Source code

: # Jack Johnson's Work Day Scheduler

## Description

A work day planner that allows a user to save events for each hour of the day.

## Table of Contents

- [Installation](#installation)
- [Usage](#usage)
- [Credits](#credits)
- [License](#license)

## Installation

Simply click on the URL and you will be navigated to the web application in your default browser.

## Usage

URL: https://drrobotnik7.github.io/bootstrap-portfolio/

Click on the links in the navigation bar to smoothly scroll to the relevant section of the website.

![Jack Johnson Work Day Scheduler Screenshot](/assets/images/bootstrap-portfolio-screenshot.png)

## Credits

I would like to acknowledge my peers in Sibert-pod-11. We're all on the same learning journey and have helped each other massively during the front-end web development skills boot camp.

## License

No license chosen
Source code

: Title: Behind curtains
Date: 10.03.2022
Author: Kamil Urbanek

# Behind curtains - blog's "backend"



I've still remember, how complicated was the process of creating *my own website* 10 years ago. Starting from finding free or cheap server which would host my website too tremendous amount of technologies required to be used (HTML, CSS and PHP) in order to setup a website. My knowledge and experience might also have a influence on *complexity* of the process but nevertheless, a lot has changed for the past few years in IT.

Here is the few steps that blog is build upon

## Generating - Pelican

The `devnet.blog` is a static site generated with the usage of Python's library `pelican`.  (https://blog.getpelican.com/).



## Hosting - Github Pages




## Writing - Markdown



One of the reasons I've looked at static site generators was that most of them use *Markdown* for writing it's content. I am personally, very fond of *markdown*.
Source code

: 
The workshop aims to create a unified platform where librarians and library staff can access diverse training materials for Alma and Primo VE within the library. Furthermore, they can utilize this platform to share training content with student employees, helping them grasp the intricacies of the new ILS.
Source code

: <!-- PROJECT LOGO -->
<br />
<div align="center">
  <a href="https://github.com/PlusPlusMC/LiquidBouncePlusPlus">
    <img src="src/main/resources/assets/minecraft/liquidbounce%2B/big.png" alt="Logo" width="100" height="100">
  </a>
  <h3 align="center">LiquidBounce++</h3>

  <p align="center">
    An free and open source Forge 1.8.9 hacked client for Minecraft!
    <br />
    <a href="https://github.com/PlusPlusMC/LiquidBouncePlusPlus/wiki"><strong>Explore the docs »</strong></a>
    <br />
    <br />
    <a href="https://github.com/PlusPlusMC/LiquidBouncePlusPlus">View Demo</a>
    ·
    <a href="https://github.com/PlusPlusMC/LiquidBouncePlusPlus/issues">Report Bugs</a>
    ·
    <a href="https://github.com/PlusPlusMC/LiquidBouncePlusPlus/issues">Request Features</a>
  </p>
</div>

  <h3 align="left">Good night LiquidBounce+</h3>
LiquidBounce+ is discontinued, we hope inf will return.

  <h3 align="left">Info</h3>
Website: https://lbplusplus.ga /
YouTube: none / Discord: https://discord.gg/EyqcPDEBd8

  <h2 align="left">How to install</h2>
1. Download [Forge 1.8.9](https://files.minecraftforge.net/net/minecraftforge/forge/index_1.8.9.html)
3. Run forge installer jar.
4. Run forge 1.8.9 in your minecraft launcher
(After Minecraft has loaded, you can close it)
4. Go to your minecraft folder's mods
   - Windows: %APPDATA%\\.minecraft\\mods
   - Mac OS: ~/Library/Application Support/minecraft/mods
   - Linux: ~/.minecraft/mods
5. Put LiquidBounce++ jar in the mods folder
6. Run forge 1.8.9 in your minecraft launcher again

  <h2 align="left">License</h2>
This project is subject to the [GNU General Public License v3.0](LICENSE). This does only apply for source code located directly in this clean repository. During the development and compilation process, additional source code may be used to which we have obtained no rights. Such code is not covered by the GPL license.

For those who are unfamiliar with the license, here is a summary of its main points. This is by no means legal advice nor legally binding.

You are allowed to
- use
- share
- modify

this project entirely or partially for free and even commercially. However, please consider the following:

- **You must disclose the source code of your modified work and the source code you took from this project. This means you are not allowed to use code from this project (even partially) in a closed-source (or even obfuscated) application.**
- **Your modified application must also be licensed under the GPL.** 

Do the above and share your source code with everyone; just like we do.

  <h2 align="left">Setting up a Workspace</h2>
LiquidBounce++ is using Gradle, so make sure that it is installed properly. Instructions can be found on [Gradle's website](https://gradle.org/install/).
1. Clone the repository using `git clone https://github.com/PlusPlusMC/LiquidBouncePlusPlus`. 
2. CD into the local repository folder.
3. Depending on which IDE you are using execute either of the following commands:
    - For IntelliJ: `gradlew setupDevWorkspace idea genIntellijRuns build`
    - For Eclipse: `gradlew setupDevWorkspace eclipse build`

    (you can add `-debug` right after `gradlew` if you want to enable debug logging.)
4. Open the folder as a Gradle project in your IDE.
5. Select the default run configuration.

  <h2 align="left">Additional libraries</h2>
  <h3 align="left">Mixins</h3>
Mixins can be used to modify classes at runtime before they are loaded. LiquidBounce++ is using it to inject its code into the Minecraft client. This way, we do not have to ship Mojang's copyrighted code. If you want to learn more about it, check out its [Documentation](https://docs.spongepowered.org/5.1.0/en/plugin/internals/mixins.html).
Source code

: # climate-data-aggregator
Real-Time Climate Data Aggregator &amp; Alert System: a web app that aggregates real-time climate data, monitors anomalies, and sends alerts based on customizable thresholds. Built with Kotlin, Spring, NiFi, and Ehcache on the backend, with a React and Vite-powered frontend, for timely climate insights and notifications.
• • •
WHAT IS EXPECTED
Reproduce all the data precisely, word for word.

WORKED SOLUTION
Source code

: # Jack Johnson's Work Day Scheduler

## Description

A work day planner that allows a user to save events for each hour of the day.

## Table of Contents

- [Installation](#installation)
- [Usage](#usage)
- [Credits](#credits)
- [License](#license)

## Installation

Simply click on the URL and you will be navigated to the web application in your default browser.

## Usage

URL: https://drrobotnik7.github.io/bootstrap-portfolio/

Click on the links in the navigation bar to smoothly scroll to the relevant section of the website.

![Jack Johnson Work Day Scheduler Screenshot](/assets/images/bootstrap-portfolio-screenshot.png)

## Credits

I would like to acknowledge my peers in Sibert-pod-11. We're all on the same learning journey and have helped each other massively during the front-end web development skills boot camp.

## License

No license chosen
Source code

: Title: Behind curtains
Date: 10.03.2022
Author: Kamil Urbanek

# Behind curtains - blog's "backend"



I've still remember, how complicated was the process of creating *my own website* 10 years ago. Starting from finding free or cheap server which would host my website too tremendous amount of technologies required to be used (HTML, CSS and PHP) in order to setup a website. My knowledge and experience might also have a influence on *complexity* of the process but nevertheless, a lot has changed for the past few years in IT.

Here is the few steps that blog is build upon

## Generating - Pelican

The `devnet.blog` is a static site generated with the usage of Python's library `pelican`.  (https://blog.getpelican.com/).



## Hosting - Github Pages




## Writing - Markdown



One of the reasons I've looked at static site generators was that most of them use *Markdown* for writing it's content. I am personally, very fond of *markdown*.
Source code

: 
The workshop aims to create a unified platform where librarians and library staff can access diverse training materials for Alma and Primo VE within the library. Furthermore, they can utilize this platform to share training content with student employees, helping them grasp the intricacies of the new ILS.
Source code

: <!-- PROJECT LOGO -->
<br />
<div align="center">
  <a href="https://github.com/PlusPlusMC/LiquidBouncePlusPlus">
    <img src="src/main/resources/assets/minecraft/liquidbounce%2B/big.png" alt="Logo" width="100" height="100">
  </a>
  <h3 align="center">LiquidBounce++</h3>

  <p align="center">
    An free and open source Forge 1.8.9 hacked client for Minecraft!
    <br />
    <a href="https://github.com/PlusPlusMC/LiquidBouncePlusPlus/wiki"><strong>Explore the docs »</strong></a>
    <br />
    <br />
    <a href="https://github.com/PlusPlusMC/LiquidBouncePlusPlus">View Demo</a>
    ·
    <a href="https://github.com/PlusPlusMC/LiquidBouncePlusPlus/issues">Report Bugs</a>
    ·
    <a href="https://github.com/PlusPlusMC/LiquidBouncePlusPlus/issues">Request Features</a>
  </p>
</div>

  <h3 align="left">Good night LiquidBounce+</h3>
LiquidBounce+ is discontinued, we hope inf will return.

  <h3 align="left">Info</h3>
Website: https://lbplusplus.ga /
YouTube: none / Discord: https://discord.gg/EyqcPDEBd8

  <h2 align="left">How to install</h2>
1. Download [Forge 1.8.9](https://files.minecraftforge.net/net/minecraftforge/forge/index_1.8.9.html)
3. Run forge installer jar.
4. Run forge 1.8.9 in your minecraft launcher
(After Minecraft has loaded, you can close it)
4. Go to your minecraft folder's mods
   - Windows: %APPDATA%\\.minecraft\\mods
   - Mac OS: ~/Library/Application Support/minecraft/mods
   - Linux: ~/.minecraft/mods
5. Put LiquidBounce++ jar in the mods folder
6. Run forge 1.8.9 in your minecraft launcher again

  <h2 align="left">License</h2>
This project is subject to the [GNU General Public License v3.0](LICENSE). This does only apply for source code located directly in this clean repository. During the development and compilation process, additional source code may be used to which we have obtained no rights. Such code is not covered by the GPL license.

For those who are unfamiliar with the license, here is a summary of its main points. This is by no means legal advice nor legally binding.

You are allowed to
- use
- share
- modify

this project entirely or partially for free and even commercially. However, please consider the following:

- **You must disclose the source code of your modified work and the source code you took from this project. This means you are not allowed to use code from this project (even partially) in a closed-source (or even obfuscated) application.**
- **Your modified application must also be licensed under the GPL.** 

Do the above and share your source code with everyone; just like we do.

  <h2 align="left">Setting up a Workspace</h2>
LiquidBounce++ is using Gradle, so make sure that it is installed properly. Instructions can be found on [Gradle's website](https://gradle.org/install/).
1. Clone the repository using `git clone https://github.com/PlusPlusMC/LiquidBouncePlusPlus`. 
2. CD into the local repository folder.
3. Depending on which IDE you are using execute either of the following commands:
    - For IntelliJ: `gradlew setupDevWorkspace idea genIntellijRuns build`
    - For Eclipse: `gradlew setupDevWorkspace eclipse build`

    (you can add `-debug` right after `gradlew` if you want to enable debug logging.)
4. Open the folder as a Gradle project in your IDE.
5. Select the default run configuration.

  <h2 align="left">Additional libraries</h2>
  <h3 align="left">Mixins</h3>
Mixins can be used to modify classes at runtime before they are loaded. LiquidBounce++ is using it to inject its code into the Minecraft client. This way, we do not have to ship Mojang's copyrighted code. If you want to learn more about it, check out its [Documentation](https://docs.spongepowered.org/5.1.0/en/plugin/internals/mixins.html).
Source code

: # climate-data-aggregator
Real-Time Climate Data Aggregator &amp; Alert System: a web app that aggregates real-time climate data, monitors anomalies, and sends alerts based on customizable thresholds. Built with Kotlin, Spring, NiFi, and Ehcache on the backend, with a React and Vite-powered frontend, for timely climate insights and notifications.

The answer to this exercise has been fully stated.